:: Assignment ::
In the data below, how many lines include the word "sector"? Give only the number.

Rendered images with source text:
'''
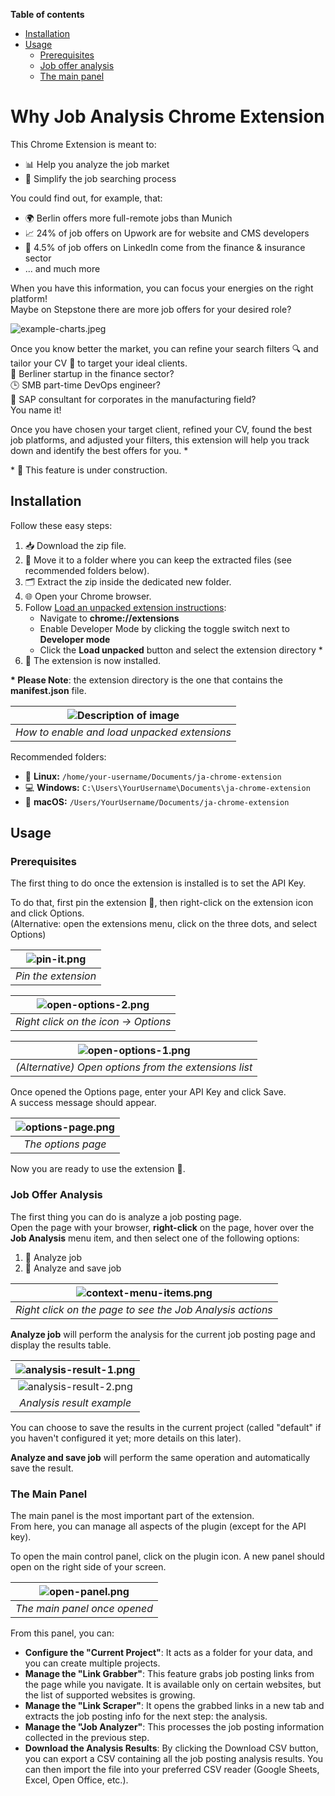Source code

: **Table of contents**
* [Installation](#installation)
* [Usage](#usage)
  * [Prerequisites](#prerequisites)
  * [Job offer analysis](#job-offer-analysis)
  * [The main panel](#the-main-panel)

# Why Job Analysis Chrome Extension

This Chrome Extension is meant to:

* 📊 Help you analyze the job market
* 🍰 Simplify the job searching process

You could find out, for example, that:

* 🌍 Berlin offers more full-remote jobs than Munich
* 📈 24% of job offers on Upwork are for website and CMS developers
* 💼 4.5% of job offers on LinkedIn come from the finance & insurance sector
* ... and much more

When you have this information, you can focus your energies on the right platform!\
Maybe on Stepstone there are more job offers for your desired role?

![example-charts.jpeg](img/example-charts.jpeg)

Once you know better the market, you can refine your search filters 🔍 and tailor your CV 📝 to target your ideal clients.\
🎯 Berliner startup in the finance sector?\
🕒 SMB part-time DevOps engineer?\
🏢 SAP consultant for corporates in the manufacturing field?\
You name it!

Once you have chosen your target client, refined your CV, found the best job platforms, 
and adjusted your filters, this extension will help you track down and identify the best offers for you. *

\* 🚧 This feature is under construction.

## Installation

Follow these easy steps:

1. 📥 Download the zip file.
2. 📂 Move it to a folder where you can keep the extracted files (see recommended folders below).
3. 🗂 Extract the zip inside the dedicated new folder.
4. 🌐 Open your Chrome browser.
5. Follow [Load an unpacked extension instructions](https://developer.chrome.com/docs/extensions/get-started/tutorial/hello-world#load-unpacked):
    * Navigate to **chrome://extensions**
    * Enable Developer Mode by clicking the toggle switch next to **Developer mode**
    * Click the **Load unpacked** button and select the extension directory *
6. 🎉 The extension is now installed.

**\* Please Note**: the extension directory is the one that contains the **manifest.json** file.

| ![Description of image](img/install-steps.png) |
|:----------------------------------------------:|
|  _How to enable and load unpacked extensions_  |

Recommended folders:

* 🐧 **Linux:** `/home/your-username/Documents/ja-chrome-extension`
* 💻 **Windows:** `C:\Users\YourUsername\Documents\ja-chrome-extension`
* 🍏 **macOS:** `/Users/YourUsername/Documents/ja-chrome-extension`

## Usage

### Prerequisites

The first thing to do once the extension is installed is to set the API Key. 

To do that, first pin the extension 📍, then right-click on the extension icon and click Options.\
(Alternative: open the extensions menu, click on the three dots, and select Options)

| ![pin-it.png](img/pin-it.png) |
|:-----------------------------:|
|      _Pin the extension_      |

| ![open-options-2.png](img/open-options-2.png) |
|:---------------------------------------------:|
|     _Right click on the icon -> Options_      |

|     ![open-options-1.png](img/open-options-1.png)     |
|:-----------------------------------------------------:|
| _(Alternative) Open options from the extensions list_ |

Once opened the Options page, enter your API Key and click Save.\
A success message should appear.

| ![options-page.png](img/options-page.png) |
|:-----------------------------------------:|
|            _The options page_             |

Now you are ready to use the extension 🚀.

### Job Offer Analysis

The first thing you can do is analyze a job posting page.  
Open the page with your browser, **right-click** on the page, hover over the **Job Analysis** menu item, and then select one of the following options:

1. 🧐 Analyze job
2. 💾 Analyze and save job

|   ![context-menu-items.png](img/context-menu-items.png)   |
|:---------------------------------------------------------:|
| _Right click on the page to see the Job Analysis actions_ |

**Analyze job** will perform the analysis for the current job posting page and display the results table.

|  ![analysis-result-1.png](img/analysis-result-1.png)  |
|:-----------------------------------------------------:|
|  ![analysis-result-2.png](img/analysis-result-2.png)  |
|               _Analysis result example_               |

You can choose to save the results in the current project 
(called "default" if you haven't configured it yet; more details on this later). 

**Analyze and save job** will perform the same operation and automatically save the result.

### The Main Panel

The main panel is the most important part of the extension.  
From here, you can manage all aspects of the plugin (except for the API key).

To open the main control panel, click on the plugin icon. A new panel should open on the right side of your screen.

| ![open-panel.png](img/open-panel.png) |
|:-------------------------------------:|
|     _The main panel once opened_      |

From this panel, you can:

* **Configure the "Current Project"**: It acts as a folder for your data, and you can create multiple projects.
* **Manage the "Link Grabber"**: This feature grabs job posting links from the page while you navigate. It is available only on certain websites, but the list of supported websites is growing.
* **Manage the "Link Scraper"**: It opens the grabbed links in a new tab and extracts the job posting info for the next step: the analysis.
* **Manage the "Job Analyzer"**: This processes the job posting information collected in the previous step.
* **Download the Analysis Results**: By clicking the Download CSV button, you can export a CSV containing all the job posting analysis results. You can then import the file into your preferred CSV reader (Google Sheets, Excel, Open Office, etc.).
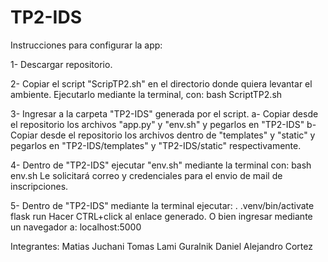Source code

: # TP2-IDS

Instrucciones para configurar la app:

1- Descargar repositorio.

2- Copiar el script "ScripTP2.sh" en el directorio donde quiera levantar el ambiente. 
  Ejecutarlo mediante la terminal, con: bash ScriptTP2.sh
  
3- Ingresar a la carpeta "TP2-IDS" generada por el script.
  a- Copiar desde el repositorio los archivos "app.py" y "env.sh" y pegarlos en "TP2-IDS"
  b- Copiar desde el repositorio los archivos dentro de "templates" y "static" y pegarlos en "TP2-IDS/templates" y "TP2-IDS/static" respectivamente.

4- Dentro de "TP2-IDS" ejecutar "env.sh" mediante la terminal con: bash env.sh
Le solicitará correo y credenciales para el envio de mail de inscripciones.

5- Dentro de "TP2-IDS" mediante la terminal ejecutar: 
  . .venv/bin/activate
  flask run
  Hacer CTRL+click al enlace generado. O bien ingresar mediante un navegador a: localhost:5000

Integrantes:
Matias Juchani
Tomas Lami Guralnik
Daniel Alejandro Cortez




  

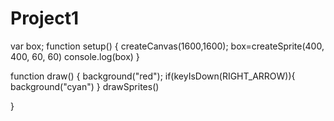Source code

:# Project1
var box;
function setup() {
  createCanvas(1600,1600);
box=createSprite(400, 400, 60, 60)
console.log(box)
}

function draw() 
{
  background("red");
  if(keyIsDown(RIGHT_ARROW)){
   background("cyan")
  }
drawSprites()

}





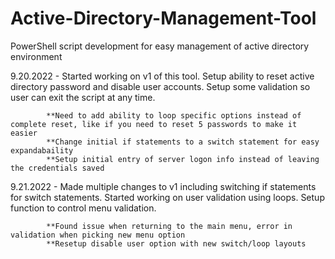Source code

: # Active-Directory-Management-Tool
PowerShell script development for easy management of active directory environment

9.20.2022 - Started working on v1 of this tool. 
            Setup ability to reset active directory password and disable user accounts. 
            Setup some validation so user can exit the script at any time.
            
            **Need to add ability to loop specific options instead of complete reset, like if you need to reset 5 passwords to make it easier
            **Change initial if statements to a switch statement for easy expandabaility
            **Setup initial entry of server logon info instead of leaving the credentials saved
            
9.21.2022 - Made multiple changes to v1 including switching if statements for switch statements.
            Started working on user validation using loops.
            Setup function to control menu validation.
            
            **Found issue when returning to the main menu, error in validation when picking new menu option
            **Resetup disable user option with new switch/loop layouts

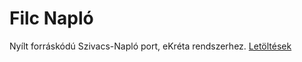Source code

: # Filc Napló
Nyílt forráskódú Szivacs-Napló port, eKréta rendszerhez.
[Letöltések](https://github.com/filcnaplo/filcnaplo/releases)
'''
:: Expected output ::
2